#### [Task objective]
Copy out each line of the listing below that contains the word "hiện".

#### [Input]

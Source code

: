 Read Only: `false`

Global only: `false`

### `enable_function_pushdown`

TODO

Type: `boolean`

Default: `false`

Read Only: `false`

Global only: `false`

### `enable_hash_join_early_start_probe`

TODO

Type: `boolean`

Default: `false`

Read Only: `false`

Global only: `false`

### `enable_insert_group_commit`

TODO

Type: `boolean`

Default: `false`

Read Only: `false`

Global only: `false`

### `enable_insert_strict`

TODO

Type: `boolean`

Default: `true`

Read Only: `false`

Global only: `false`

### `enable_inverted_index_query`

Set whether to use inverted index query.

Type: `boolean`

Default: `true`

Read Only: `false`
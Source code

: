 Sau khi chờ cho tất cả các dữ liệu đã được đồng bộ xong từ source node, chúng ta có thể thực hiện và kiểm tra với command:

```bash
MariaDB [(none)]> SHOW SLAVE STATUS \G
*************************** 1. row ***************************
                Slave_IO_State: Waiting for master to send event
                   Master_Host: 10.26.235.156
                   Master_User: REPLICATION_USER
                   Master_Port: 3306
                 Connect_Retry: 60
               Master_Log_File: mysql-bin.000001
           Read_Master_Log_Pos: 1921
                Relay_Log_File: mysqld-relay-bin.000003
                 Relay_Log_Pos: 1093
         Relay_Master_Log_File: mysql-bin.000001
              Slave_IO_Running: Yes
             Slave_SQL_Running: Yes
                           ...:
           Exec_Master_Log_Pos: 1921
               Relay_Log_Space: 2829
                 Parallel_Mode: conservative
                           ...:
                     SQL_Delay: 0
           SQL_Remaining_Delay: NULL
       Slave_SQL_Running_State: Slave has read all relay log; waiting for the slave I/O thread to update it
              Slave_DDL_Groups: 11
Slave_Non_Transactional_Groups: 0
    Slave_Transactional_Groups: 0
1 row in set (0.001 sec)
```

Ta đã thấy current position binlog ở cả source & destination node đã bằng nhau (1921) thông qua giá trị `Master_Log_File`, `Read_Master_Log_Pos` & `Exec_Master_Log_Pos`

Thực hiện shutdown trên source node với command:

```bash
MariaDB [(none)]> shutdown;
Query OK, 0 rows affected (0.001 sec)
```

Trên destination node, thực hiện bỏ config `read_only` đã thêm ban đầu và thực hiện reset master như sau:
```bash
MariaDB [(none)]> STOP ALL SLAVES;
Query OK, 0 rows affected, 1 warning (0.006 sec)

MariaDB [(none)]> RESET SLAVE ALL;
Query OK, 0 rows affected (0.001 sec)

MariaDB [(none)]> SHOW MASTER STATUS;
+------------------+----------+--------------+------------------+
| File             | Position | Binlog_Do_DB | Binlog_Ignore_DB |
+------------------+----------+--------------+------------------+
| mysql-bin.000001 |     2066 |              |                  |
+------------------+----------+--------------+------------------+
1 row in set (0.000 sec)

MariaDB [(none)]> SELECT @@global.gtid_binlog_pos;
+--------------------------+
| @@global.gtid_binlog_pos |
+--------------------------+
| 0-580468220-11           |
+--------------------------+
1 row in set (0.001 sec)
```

#### [Solution below]
: Sau khi chờ cho tất cả các dữ liệu đã được đồng bộ xong từ source node, chúng ta có thể thực hiện và kiểm tra với command:
Thực hiện shutdown trên source node với command:
Trên destination node, thực hiện bỏ config `read_only` đã thêm ban đầu và thực hiện reset master như sau:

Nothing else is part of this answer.